* **Task directions**:
Begin at the line containing "2018-12-19 00:48:36,468 epoch" in the data below and go on through the line containing "2018-12-19 00:52:30,331 TEST: f-score", repeating each line exactly; include both ends and no other line.
- Opening Delimiter -
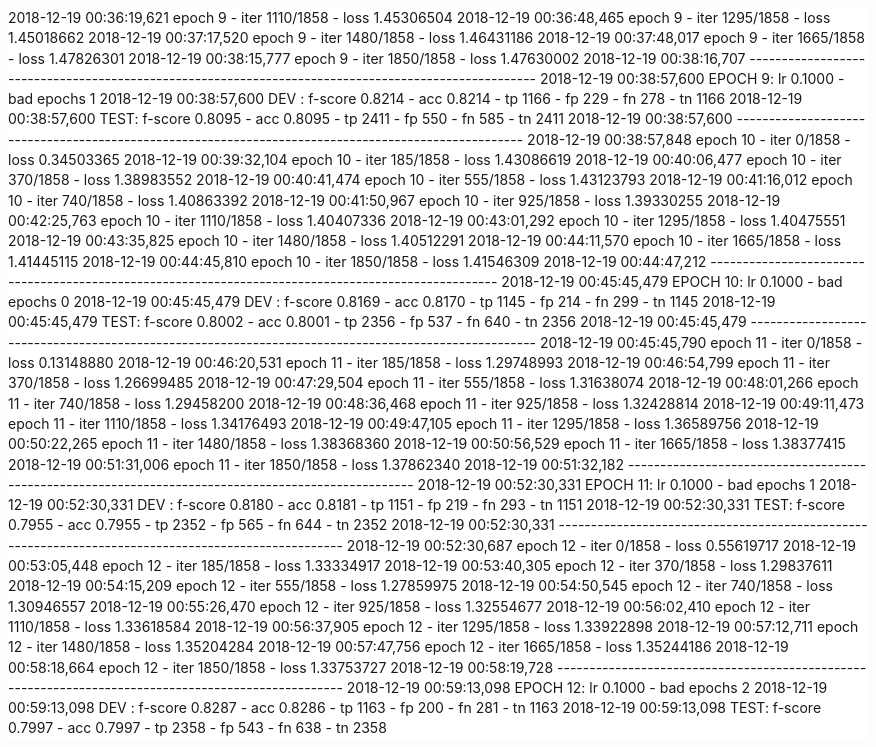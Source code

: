 2018-12-19 00:36:19,621 epoch 9 - iter 1110/1858 - loss 1.45306504
2018-12-19 00:36:48,465 epoch 9 - iter 1295/1858 - loss 1.45018662
2018-12-19 00:37:17,520 epoch 9 - iter 1480/1858 - loss 1.46431186
2018-12-19 00:37:48,017 epoch 9 - iter 1665/1858 - loss 1.47826301
2018-12-19 00:38:15,777 epoch 9 - iter 1850/1858 - loss 1.47630002
2018-12-19 00:38:16,707 ----------------------------------------------------------------------------------------------------
2018-12-19 00:38:57,600 EPOCH 9: lr 0.1000 - bad epochs 1
2018-12-19 00:38:57,600 DEV : f-score 0.8214 - acc 0.8214 - tp 1166 - fp 229 - fn 278 - tn 1166
2018-12-19 00:38:57,600 TEST: f-score 0.8095 - acc 0.8095 - tp 2411 - fp 550 - fn 585 - tn 2411
2018-12-19 00:38:57,600 ----------------------------------------------------------------------------------------------------
2018-12-19 00:38:57,848 epoch 10 - iter 0/1858 - loss 0.34503365
2018-12-19 00:39:32,104 epoch 10 - iter 185/1858 - loss 1.43086619
2018-12-19 00:40:06,477 epoch 10 - iter 370/1858 - loss 1.38983552
2018-12-19 00:40:41,474 epoch 10 - iter 555/1858 - loss 1.43123793
2018-12-19 00:41:16,012 epoch 10 - iter 740/1858 - loss 1.40863392
2018-12-19 00:41:50,967 epoch 10 - iter 925/1858 - loss 1.39330255
2018-12-19 00:42:25,763 epoch 10 - iter 1110/1858 - loss 1.40407336
2018-12-19 00:43:01,292 epoch 10 - iter 1295/1858 - loss 1.40475551
2018-12-19 00:43:35,825 epoch 10 - iter 1480/1858 - loss 1.40512291
2018-12-19 00:44:11,570 epoch 10 - iter 1665/1858 - loss 1.41445115
2018-12-19 00:44:45,810 epoch 10 - iter 1850/1858 - loss 1.41546309
2018-12-19 00:44:47,212 ----------------------------------------------------------------------------------------------------
2018-12-19 00:45:45,479 EPOCH 10: lr 0.1000 - bad epochs 0
2018-12-19 00:45:45,479 DEV : f-score 0.8169 - acc 0.8170 - tp 1145 - fp 214 - fn 299 - tn 1145
2018-12-19 00:45:45,479 TEST: f-score 0.8002 - acc 0.8001 - tp 2356 - fp 537 - fn 640 - tn 2356
2018-12-19 00:45:45,479 ----------------------------------------------------------------------------------------------------
2018-12-19 00:45:45,790 epoch 11 - iter 0/1858 - loss 0.13148880
2018-12-19 00:46:20,531 epoch 11 - iter 185/1858 - loss 1.29748993
2018-12-19 00:46:54,799 epoch 11 - iter 370/1858 - loss 1.26699485
2018-12-19 00:47:29,504 epoch 11 - iter 555/1858 - loss 1.31638074
2018-12-19 00:48:01,266 epoch 11 - iter 740/1858 - loss 1.29458200
2018-12-19 00:48:36,468 epoch 11 - iter 925/1858 - loss 1.32428814
2018-12-19 00:49:11,473 epoch 11 - iter 1110/1858 - loss 1.34176493
2018-12-19 00:49:47,105 epoch 11 - iter 1295/1858 - loss 1.36589756
2018-12-19 00:50:22,265 epoch 11 - iter 1480/1858 - loss 1.38368360
2018-12-19 00:50:56,529 epoch 11 - iter 1665/1858 - loss 1.38377415
2018-12-19 00:51:31,006 epoch 11 - iter 1850/1858 - loss 1.37862340
2018-12-19 00:51:32,182 ----------------------------------------------------------------------------------------------------
2018-12-19 00:52:30,331 EPOCH 11: lr 0.1000 - bad epochs 1
2018-12-19 00:52:30,331 DEV : f-score 0.8180 - acc 0.8181 - tp 1151 - fp 219 - fn 293 - tn 1151
2018-12-19 00:52:30,331 TEST: f-score 0.7955 - acc 0.7955 - tp 2352 - fp 565 - fn 644 - tn 2352
2018-12-19 00:52:30,331 ----------------------------------------------------------------------------------------------------
2018-12-19 00:52:30,687 epoch 12 - iter 0/1858 - loss 0.55619717
2018-12-19 00:53:05,448 epoch 12 - iter 185/1858 - loss 1.33334917
2018-12-19 00:53:40,305 epoch 12 - iter 370/1858 - loss 1.29837611
2018-12-19 00:54:15,209 epoch 12 - iter 555/1858 - loss 1.27859975
2018-12-19 00:54:50,545 epoch 12 - iter 740/1858 - loss 1.30946557
2018-12-19 00:55:26,470 epoch 12 - iter 925/1858 - loss 1.32554677
2018-12-19 00:56:02,410 epoch 12 - iter 1110/1858 - loss 1.33618584
2018-12-19 00:56:37,905 epoch 12 - iter 1295/1858 - loss 1.33922898
2018-12-19 00:57:12,711 epoch 12 - iter 1480/1858 - loss 1.35204284
2018-12-19 00:57:47,756 epoch 12 - iter 1665/1858 - loss 1.35244186
2018-12-19 00:58:18,664 epoch 12 - iter 1850/1858 - loss 1.33753727
2018-12-19 00:58:19,728 ----------------------------------------------------------------------------------------------------
2018-12-19 00:59:13,098 EPOCH 12: lr 0.1000 - bad epochs 2
2018-12-19 00:59:13,098 DEV : f-score 0.8287 - acc 0.8286 - tp 1163 - fp 200 - fn 281 - tn 1163
2018-12-19 00:59:13,098 TEST: f-score 0.7997 - acc 0.7997 - tp 2358 - fp 543 - fn 638 - tn 2358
- Closing Delimiter -
* **Result**:
2018-12-19 00:48:36,468 epoch 11 - iter 925/1858 - loss 1.32428814
2018-12-19 00:49:11,473 epoch 11 - iter 1110/1858 - loss 1.34176493
2018-12-19 00:49:47,105 epoch 11 - iter 1295/1858 - loss 1.36589756
2018-12-19 00:50:22,265 epoch 11 - iter 1480/1858 - loss 1.38368360
2018-12-19 00:50:56,529 epoch 11 - iter 1665/1858 - loss 1.38377415
2018-12-19 00:51:31,006 epoch 11 - iter 1850/1858 - loss 1.37862340
2018-12-19 00:51:32,182 ----------------------------------------------------------------------------------------------------
2018-12-19 00:52:30,331 EPOCH 11: lr 0.1000 - bad epochs 1
2018-12-19 00:52:30,331 DEV : f-score 0.8180 - acc 0.8181 - tp 1151 - fp 219 - fn 293 - tn 1151
2018-12-19 00:52:30,331 TEST: f-score 0.7955 - acc 0.7955 - tp 2352 - fp 565 - fn 644 - tn 2352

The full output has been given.